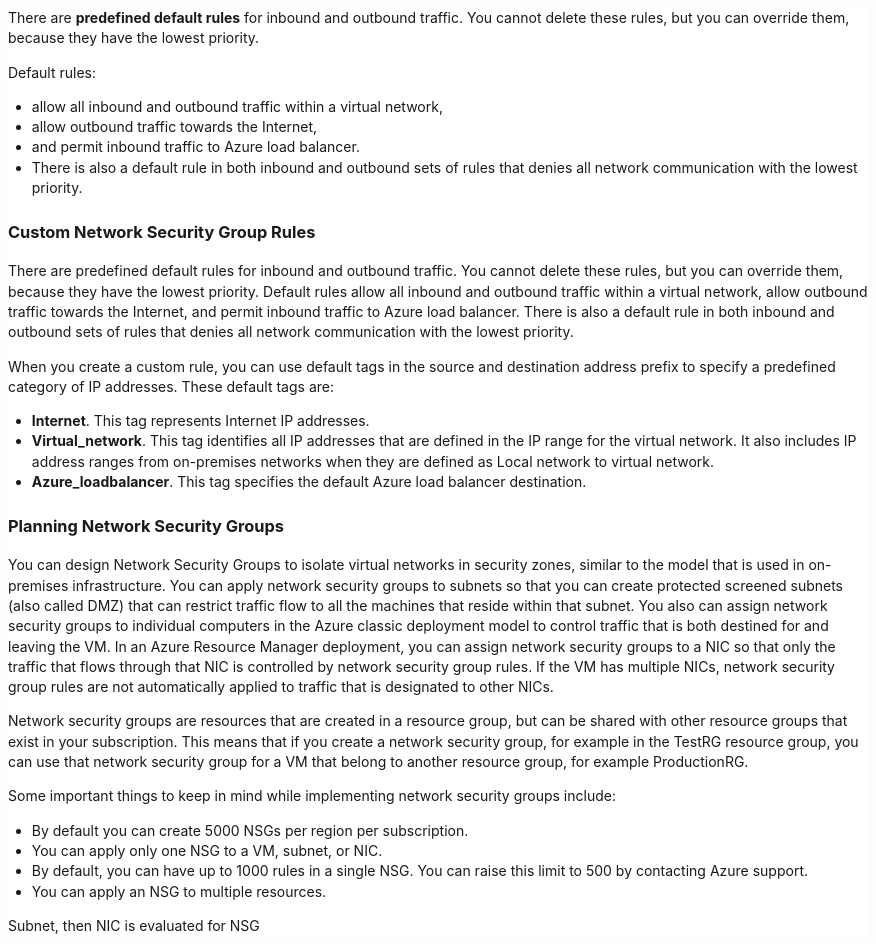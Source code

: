 There are **predefined default rules** for inbound and outbound traffic. You cannot delete these rules, but you can override them, because they have the lowest priority.

 Default rules:

* allow all inbound and outbound traffic within a virtual network, 
* allow outbound traffic towards the Internet, 
* and permit inbound traffic to Azure load balancer. 
* There is also a default rule in both inbound and outbound sets of rules that denies all network communication with the lowest priority.

### Custom Network Security Group Rules

There are predefined default rules for inbound and outbound traffic. You cannot delete these rules, but you can override them, because they have the lowest priority. Default rules allow all inbound and outbound traffic within a virtual network, allow outbound traffic towards the Internet, and permit inbound traffic to Azure load balancer. There is also a default rule in both inbound and outbound sets of rules that denies all network communication with the lowest priority.

When you create a custom rule, you can use default tags in the source and destination address prefix to specify a predefined category of IP addresses. These default tags are:

- **Internet**. This tag represents Internet IP addresses.
- **Virtual_network**. This tag identifies all IP addresses that are defined in the IP range for the virtual network. It also includes IP address ranges from on-premises networks when they are defined as Local network to virtual network.
- **Azure_loadbalancer**. This tag specifies the default Azure load balancer destination.



### Planning Network Security Groups

You can design Network Security Groups to isolate virtual networks in security zones, similar to the model that is used in on-premises infrastructure. You can apply network security groups to subnets so that you can create protected screened subnets (also called DMZ) that can restrict traffic flow to all the machines that reside within that subnet. You also can assign network security groups to individual computers in the Azure classic deployment model to control traffic that is both destined for and leaving the VM. In an Azure Resource Manager deployment, you can assign network security groups to a NIC so that only the traffic that flows through that NIC is controlled by network security group rules. If the VM has multiple NICs, network security group rules are not automatically applied to traffic that is designated to other NICs.

Network security groups are resources that are created in a resource group, but can be shared with other resource groups that exist in your subscription. This means that if you create a network security group, for example in the TestRG resource group, you can use that network security group for a VM that belong to another resource group, for example ProductionRG.

Some important things to keep in mind while implementing network security groups include:

- By default you can create 5000 NSGs per region per subscription.
- You can apply only one NSG to a VM, subnet, or NIC.
- By default, you can have up to 1000 rules in a single NSG. You can raise this limit to 500 by contacting Azure support.
- You can apply an NSG to multiple resources.

Subnet, then NIC is evaluated for NSG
----------------------------------------
• [Your instructions] Every line of the entries above that includes "load" should be copied.

• [Completed task]
* and permit inbound traffic to Azure load balancer. 
There are predefined default rules for inbound and outbound traffic. You cannot delete these rules, but you can override them, because they have the lowest priority. Default rules allow all inbound and outbound traffic within a virtual network, allow outbound traffic towards the Internet, and permit inbound traffic to Azure load balancer. There is also a default rule in both inbound and outbound sets of rules that denies all network communication with the lowest priority.
- **Azure_loadbalancer**. This tag specifies the default Azure load balancer destination.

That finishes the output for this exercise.